### Assignment
Scan the entries below for the word "align", then copy each line that holds it.

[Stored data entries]
++++++
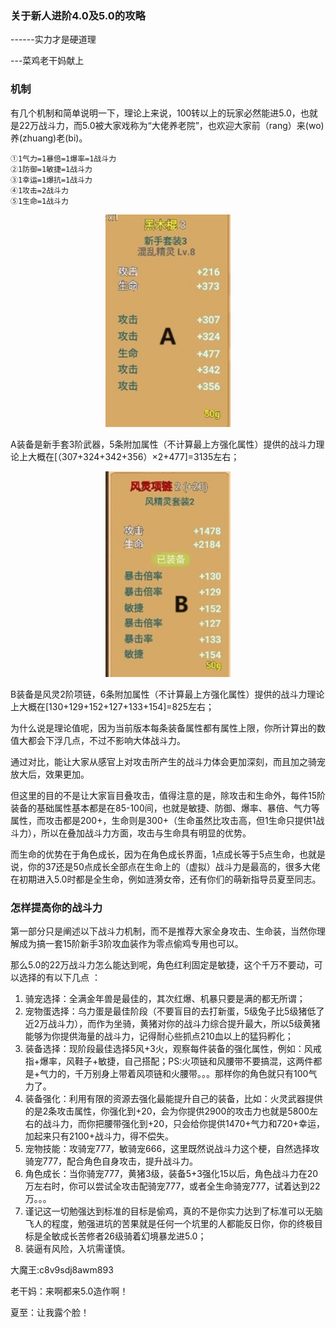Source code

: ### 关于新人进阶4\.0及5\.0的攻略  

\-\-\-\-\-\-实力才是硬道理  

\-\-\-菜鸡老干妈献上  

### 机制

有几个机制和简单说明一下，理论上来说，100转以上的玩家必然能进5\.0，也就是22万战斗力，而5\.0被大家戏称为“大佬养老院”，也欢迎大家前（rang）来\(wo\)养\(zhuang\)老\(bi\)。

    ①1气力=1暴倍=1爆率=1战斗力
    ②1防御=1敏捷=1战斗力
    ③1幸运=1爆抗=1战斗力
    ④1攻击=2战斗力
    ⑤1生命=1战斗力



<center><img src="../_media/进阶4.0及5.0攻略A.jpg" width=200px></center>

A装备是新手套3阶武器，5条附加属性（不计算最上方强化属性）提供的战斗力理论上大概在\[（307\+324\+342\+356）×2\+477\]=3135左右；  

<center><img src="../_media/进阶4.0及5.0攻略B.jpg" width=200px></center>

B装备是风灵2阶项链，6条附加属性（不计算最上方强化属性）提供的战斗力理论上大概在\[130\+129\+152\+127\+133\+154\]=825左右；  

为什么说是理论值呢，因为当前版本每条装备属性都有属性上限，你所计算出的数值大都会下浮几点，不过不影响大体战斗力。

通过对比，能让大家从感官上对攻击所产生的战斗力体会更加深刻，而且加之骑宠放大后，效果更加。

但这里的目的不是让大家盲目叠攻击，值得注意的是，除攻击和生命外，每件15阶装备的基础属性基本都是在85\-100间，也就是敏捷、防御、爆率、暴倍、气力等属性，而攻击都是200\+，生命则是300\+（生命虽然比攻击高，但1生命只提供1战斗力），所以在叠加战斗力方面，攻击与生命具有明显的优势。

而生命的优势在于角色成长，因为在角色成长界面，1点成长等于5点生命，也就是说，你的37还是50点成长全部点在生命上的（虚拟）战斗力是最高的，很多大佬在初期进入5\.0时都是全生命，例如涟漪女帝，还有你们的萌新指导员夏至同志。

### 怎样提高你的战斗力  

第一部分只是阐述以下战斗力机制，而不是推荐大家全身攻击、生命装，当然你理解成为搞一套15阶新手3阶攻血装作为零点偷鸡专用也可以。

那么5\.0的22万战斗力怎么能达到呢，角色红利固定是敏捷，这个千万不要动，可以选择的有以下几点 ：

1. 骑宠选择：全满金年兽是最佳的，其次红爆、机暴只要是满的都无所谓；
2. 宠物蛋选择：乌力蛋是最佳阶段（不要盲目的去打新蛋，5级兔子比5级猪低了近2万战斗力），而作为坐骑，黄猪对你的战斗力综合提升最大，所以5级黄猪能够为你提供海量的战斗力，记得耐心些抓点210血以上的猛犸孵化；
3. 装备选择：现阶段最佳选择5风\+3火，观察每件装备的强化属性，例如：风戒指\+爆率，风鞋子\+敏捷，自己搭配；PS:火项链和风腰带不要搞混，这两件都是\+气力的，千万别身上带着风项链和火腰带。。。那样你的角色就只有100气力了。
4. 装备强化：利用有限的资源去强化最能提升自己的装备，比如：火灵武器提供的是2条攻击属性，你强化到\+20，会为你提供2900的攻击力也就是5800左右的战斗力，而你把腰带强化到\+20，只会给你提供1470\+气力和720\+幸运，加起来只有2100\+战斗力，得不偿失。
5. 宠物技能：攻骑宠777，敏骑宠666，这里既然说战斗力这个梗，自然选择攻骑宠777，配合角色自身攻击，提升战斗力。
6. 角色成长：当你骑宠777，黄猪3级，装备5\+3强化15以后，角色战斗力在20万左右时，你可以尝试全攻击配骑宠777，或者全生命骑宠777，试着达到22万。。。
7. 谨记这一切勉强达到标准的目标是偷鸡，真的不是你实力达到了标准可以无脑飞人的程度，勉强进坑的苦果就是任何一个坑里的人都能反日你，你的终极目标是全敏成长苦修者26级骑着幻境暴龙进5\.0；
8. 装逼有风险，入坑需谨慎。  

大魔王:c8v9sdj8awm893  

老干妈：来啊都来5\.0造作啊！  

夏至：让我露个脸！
++++++
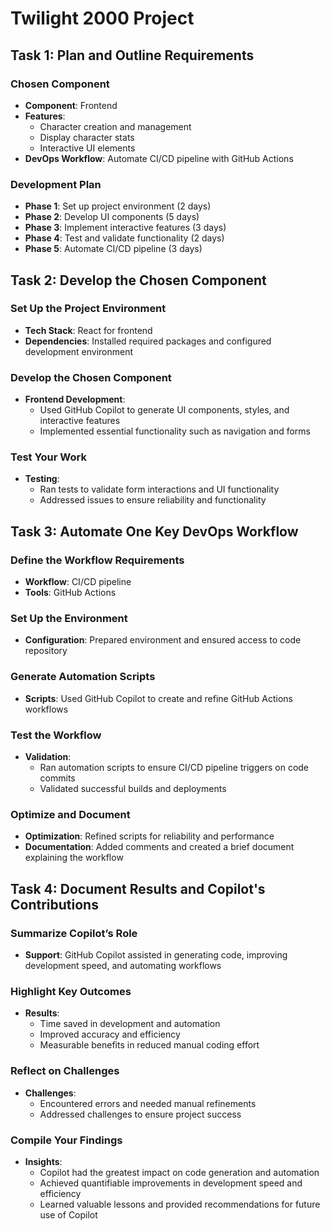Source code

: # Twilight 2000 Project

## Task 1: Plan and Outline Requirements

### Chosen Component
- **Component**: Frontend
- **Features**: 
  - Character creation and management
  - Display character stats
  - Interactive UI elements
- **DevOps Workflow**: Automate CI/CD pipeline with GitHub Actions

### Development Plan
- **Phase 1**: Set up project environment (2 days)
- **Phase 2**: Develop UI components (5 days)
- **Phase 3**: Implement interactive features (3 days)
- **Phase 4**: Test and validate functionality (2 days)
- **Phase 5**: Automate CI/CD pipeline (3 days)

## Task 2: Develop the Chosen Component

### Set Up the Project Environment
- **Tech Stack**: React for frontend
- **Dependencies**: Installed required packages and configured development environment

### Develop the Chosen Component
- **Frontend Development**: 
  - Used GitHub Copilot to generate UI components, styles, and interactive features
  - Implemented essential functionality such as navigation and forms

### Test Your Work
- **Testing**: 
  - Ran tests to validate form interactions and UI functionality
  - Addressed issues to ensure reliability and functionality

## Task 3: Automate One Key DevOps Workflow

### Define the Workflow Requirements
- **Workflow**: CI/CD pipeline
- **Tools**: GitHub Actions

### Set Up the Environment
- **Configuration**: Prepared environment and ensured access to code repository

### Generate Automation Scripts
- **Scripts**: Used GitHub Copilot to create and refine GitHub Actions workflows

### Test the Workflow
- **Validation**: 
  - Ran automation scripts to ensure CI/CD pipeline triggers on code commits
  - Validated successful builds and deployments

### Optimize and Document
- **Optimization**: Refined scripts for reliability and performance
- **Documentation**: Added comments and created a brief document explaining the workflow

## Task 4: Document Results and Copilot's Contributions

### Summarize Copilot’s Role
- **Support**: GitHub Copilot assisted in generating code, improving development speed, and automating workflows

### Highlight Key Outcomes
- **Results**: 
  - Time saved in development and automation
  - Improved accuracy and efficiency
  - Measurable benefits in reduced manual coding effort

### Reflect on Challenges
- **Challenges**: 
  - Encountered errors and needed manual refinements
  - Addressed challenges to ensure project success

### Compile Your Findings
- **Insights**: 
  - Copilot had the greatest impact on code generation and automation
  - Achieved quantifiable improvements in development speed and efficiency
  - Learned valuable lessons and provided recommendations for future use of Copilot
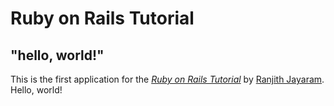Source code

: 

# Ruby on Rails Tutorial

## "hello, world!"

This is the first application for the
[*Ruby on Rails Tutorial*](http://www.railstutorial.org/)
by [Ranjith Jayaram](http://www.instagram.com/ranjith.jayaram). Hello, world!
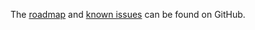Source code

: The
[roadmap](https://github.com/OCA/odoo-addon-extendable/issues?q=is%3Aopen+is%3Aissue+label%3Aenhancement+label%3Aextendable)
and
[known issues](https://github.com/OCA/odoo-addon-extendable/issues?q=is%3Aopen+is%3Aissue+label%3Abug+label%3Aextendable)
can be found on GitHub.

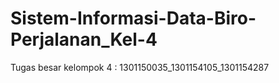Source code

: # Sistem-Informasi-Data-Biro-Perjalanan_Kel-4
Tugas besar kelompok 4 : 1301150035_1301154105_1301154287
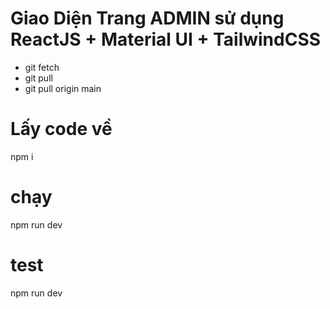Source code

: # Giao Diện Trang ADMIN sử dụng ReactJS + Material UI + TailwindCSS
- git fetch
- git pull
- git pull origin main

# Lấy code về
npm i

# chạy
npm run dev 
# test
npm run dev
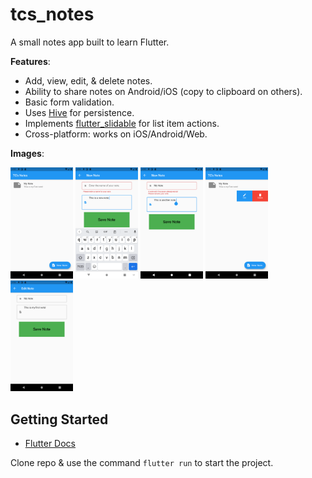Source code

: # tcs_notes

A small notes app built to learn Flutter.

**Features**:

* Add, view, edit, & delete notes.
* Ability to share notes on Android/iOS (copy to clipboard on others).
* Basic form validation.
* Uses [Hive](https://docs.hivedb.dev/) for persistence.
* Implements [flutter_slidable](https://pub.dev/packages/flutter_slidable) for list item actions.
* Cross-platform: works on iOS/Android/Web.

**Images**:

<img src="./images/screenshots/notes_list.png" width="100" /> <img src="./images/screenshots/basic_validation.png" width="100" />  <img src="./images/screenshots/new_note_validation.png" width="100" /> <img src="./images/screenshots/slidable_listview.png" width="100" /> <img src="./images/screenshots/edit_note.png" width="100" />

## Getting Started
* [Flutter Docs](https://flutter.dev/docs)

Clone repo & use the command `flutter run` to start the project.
++++++
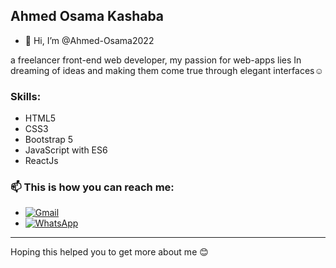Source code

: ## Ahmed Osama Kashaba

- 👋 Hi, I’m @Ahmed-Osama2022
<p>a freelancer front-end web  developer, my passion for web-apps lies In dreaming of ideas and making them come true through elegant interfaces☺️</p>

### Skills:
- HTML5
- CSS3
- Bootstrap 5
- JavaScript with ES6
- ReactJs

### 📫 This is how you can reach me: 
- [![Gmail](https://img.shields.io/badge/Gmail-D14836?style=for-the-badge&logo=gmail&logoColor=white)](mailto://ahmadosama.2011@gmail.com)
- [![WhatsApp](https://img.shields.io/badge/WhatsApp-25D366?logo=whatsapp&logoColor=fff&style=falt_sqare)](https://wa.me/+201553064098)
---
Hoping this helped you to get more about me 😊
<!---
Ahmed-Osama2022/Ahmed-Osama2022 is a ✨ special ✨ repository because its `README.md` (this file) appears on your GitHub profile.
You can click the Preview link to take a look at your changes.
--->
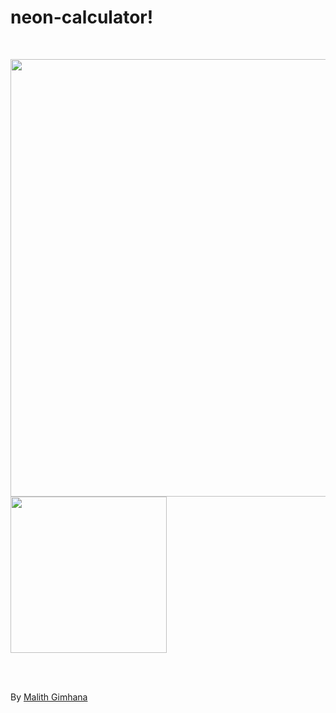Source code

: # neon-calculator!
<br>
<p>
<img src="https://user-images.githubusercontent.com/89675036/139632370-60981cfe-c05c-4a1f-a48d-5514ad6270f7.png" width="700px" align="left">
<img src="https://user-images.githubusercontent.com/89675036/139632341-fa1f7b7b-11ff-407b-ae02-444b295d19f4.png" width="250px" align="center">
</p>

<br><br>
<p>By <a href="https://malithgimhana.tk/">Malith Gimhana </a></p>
++++++
### Answer to this problem
<img src="https://user-images.githubusercontent.com/89675036/139632370-60981cfe-c05c-4a1f-a48d-5514ad6270f7.png" width="700px" align="left">
<img src="https://user-images.githubusercontent.com/89675036/139632341-fa1f7b7b-11ff-407b-ae02-444b295d19f4.png" width="250px" align="center">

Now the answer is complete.